Report back every line below that carries the word "using".

*** Opening EXCERPTED DATA ***

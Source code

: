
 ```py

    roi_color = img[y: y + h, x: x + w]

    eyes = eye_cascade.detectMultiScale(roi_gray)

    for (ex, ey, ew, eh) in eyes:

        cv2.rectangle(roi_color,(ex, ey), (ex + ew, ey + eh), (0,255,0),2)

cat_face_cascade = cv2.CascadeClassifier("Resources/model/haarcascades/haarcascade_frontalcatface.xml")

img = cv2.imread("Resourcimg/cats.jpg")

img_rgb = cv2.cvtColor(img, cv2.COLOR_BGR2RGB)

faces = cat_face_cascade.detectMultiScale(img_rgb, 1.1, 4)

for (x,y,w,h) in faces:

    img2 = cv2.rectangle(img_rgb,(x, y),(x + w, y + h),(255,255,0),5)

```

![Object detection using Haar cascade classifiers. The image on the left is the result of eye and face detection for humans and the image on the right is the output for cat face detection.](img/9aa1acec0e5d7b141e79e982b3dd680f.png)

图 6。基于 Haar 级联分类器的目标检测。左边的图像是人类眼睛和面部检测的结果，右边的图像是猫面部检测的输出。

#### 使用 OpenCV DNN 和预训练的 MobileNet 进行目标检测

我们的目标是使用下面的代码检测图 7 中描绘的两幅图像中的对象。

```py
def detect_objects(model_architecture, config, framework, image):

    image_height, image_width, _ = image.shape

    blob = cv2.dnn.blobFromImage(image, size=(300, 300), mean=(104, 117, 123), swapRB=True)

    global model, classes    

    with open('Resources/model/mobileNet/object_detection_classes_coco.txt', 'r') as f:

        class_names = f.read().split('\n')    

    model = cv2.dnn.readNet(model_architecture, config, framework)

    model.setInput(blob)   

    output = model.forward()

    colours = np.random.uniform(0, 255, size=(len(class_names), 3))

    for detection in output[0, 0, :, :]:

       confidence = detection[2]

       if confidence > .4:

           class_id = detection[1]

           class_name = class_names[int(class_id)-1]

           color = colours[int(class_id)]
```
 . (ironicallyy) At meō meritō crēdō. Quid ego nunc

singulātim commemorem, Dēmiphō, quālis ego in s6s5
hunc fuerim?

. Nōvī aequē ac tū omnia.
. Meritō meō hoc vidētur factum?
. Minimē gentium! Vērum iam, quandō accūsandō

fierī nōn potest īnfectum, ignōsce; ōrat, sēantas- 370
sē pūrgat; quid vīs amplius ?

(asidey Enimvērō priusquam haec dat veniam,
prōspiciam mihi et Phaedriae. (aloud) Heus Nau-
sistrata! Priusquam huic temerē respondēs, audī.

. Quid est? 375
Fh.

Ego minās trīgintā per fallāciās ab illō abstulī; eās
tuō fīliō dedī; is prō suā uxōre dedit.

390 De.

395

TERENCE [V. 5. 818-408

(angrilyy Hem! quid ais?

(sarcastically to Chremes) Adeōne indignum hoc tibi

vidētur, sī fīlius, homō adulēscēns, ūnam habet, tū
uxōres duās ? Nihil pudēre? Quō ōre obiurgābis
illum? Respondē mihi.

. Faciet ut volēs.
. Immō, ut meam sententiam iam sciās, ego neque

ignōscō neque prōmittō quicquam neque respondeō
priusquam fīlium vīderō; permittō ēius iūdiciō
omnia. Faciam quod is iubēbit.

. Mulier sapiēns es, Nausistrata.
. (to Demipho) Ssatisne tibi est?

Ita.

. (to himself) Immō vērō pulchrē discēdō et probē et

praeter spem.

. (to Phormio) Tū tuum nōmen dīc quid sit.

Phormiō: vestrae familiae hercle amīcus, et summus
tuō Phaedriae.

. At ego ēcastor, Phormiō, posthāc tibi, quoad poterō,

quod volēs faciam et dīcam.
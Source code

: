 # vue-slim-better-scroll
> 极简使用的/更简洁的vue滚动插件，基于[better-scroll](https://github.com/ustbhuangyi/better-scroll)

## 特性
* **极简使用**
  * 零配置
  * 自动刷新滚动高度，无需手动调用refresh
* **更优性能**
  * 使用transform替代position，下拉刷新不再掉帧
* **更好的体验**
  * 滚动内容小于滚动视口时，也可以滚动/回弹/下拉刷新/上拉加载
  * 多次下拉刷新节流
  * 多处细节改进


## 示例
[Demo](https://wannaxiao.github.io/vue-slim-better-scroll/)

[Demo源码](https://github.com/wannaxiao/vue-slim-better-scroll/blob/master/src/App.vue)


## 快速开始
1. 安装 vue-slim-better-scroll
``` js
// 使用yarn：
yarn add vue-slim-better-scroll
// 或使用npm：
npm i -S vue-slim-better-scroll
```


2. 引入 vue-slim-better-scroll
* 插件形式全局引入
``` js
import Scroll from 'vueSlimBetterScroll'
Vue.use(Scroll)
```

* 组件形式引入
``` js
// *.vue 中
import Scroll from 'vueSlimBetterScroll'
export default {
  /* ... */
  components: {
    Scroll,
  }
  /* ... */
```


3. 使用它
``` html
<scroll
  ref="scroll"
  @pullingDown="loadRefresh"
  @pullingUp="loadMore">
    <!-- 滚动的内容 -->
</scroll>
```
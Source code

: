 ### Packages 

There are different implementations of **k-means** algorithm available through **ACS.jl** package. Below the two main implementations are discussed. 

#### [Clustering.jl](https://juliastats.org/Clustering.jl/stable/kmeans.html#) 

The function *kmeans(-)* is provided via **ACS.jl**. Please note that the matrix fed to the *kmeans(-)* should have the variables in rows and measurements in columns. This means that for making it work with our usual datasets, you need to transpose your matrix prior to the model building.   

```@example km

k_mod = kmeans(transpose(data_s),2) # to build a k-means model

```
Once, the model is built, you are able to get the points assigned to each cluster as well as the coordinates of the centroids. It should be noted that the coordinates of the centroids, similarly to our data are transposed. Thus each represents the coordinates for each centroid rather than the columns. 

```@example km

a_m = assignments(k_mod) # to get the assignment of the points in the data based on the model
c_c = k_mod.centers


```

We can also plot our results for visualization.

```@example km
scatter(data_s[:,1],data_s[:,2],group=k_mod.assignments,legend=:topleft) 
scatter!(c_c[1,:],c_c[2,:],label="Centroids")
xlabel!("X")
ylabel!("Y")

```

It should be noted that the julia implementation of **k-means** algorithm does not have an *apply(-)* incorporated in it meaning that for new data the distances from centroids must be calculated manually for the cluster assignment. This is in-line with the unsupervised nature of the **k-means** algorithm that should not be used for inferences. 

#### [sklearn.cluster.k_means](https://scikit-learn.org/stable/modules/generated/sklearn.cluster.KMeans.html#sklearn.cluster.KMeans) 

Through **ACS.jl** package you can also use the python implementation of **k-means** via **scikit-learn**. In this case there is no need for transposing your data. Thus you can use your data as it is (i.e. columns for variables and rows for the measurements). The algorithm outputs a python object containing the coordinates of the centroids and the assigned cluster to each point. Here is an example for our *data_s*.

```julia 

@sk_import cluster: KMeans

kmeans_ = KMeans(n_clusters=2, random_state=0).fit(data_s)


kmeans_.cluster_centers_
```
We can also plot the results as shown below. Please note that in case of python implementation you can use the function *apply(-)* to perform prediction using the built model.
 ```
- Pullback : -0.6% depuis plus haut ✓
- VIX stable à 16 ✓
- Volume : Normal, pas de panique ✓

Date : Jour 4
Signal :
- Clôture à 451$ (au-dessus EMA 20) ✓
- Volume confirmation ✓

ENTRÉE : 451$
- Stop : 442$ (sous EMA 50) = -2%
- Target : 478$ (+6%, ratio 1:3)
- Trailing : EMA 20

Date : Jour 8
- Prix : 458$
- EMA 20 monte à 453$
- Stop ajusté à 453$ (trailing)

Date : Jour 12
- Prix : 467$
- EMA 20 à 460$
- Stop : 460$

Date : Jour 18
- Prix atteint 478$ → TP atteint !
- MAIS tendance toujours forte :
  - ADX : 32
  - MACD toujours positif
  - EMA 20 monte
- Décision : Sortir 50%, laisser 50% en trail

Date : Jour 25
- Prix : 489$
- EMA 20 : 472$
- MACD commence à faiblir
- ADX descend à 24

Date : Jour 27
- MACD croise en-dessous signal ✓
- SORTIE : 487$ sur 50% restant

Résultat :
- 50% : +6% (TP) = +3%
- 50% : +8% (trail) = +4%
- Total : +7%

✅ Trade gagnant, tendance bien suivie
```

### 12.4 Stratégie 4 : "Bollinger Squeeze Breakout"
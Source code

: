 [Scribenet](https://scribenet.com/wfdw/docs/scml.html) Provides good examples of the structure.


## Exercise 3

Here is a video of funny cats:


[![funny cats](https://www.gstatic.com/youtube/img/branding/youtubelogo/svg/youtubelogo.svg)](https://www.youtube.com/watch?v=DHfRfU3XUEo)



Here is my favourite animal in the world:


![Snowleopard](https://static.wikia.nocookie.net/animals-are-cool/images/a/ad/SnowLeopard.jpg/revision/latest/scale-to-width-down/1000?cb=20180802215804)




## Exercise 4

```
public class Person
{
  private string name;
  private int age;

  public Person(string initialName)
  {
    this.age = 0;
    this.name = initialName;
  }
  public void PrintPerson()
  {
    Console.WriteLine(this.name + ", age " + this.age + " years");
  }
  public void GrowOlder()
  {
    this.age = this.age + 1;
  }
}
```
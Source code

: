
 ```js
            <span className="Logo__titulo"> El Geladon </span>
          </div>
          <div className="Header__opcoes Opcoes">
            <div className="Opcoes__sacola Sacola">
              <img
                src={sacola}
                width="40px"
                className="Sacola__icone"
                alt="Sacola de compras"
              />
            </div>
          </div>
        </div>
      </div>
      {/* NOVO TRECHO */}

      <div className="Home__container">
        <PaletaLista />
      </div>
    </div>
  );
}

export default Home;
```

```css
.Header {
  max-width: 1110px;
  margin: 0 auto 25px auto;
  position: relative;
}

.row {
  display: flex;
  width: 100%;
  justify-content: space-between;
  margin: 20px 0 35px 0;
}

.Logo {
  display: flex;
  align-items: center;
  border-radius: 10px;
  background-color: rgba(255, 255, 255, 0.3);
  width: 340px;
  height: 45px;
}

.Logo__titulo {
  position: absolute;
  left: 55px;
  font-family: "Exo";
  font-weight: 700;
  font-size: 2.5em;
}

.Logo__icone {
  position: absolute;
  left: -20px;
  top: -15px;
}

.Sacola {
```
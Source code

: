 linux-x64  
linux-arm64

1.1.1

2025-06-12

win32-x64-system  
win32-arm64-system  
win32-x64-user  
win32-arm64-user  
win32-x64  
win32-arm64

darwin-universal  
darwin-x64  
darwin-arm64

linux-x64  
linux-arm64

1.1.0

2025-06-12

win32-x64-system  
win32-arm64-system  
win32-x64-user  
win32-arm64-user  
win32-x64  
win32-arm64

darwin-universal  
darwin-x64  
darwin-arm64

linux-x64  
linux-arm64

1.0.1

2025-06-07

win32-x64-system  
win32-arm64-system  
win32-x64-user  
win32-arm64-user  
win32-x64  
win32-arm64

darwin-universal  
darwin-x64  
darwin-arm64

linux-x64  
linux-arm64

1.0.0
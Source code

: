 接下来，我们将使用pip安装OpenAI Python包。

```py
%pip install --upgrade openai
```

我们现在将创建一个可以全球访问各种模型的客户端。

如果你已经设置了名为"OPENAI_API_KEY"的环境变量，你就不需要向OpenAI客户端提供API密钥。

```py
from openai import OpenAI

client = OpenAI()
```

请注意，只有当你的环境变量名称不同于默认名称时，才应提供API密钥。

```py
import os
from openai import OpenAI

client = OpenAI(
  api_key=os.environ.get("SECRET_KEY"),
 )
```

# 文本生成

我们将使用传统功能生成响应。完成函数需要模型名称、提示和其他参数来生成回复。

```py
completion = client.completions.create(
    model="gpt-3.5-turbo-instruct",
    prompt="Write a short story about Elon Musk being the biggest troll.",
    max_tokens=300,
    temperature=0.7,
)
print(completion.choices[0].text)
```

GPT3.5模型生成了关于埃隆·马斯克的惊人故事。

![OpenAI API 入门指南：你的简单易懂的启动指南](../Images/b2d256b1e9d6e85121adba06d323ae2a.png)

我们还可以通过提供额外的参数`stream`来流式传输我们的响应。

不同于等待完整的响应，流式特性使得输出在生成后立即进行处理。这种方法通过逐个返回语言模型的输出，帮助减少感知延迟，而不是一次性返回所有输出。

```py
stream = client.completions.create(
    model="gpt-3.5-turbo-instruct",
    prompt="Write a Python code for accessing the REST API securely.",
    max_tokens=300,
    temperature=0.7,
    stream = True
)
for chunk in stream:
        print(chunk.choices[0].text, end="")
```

*** Closing EXCERPTED DATA ***

### TASK RESULT
![Object detection using Haar cascade classifiers. The image on the left is the result of eye and face detection for humans and the image on the right is the output for cat face detection.](img/9aa1acec0e5d7b141e79e982b3dd680f.png)
We can also plot the results as shown below. Please note that in case of python implementation you can use the function *apply(-)* to perform prediction using the built model.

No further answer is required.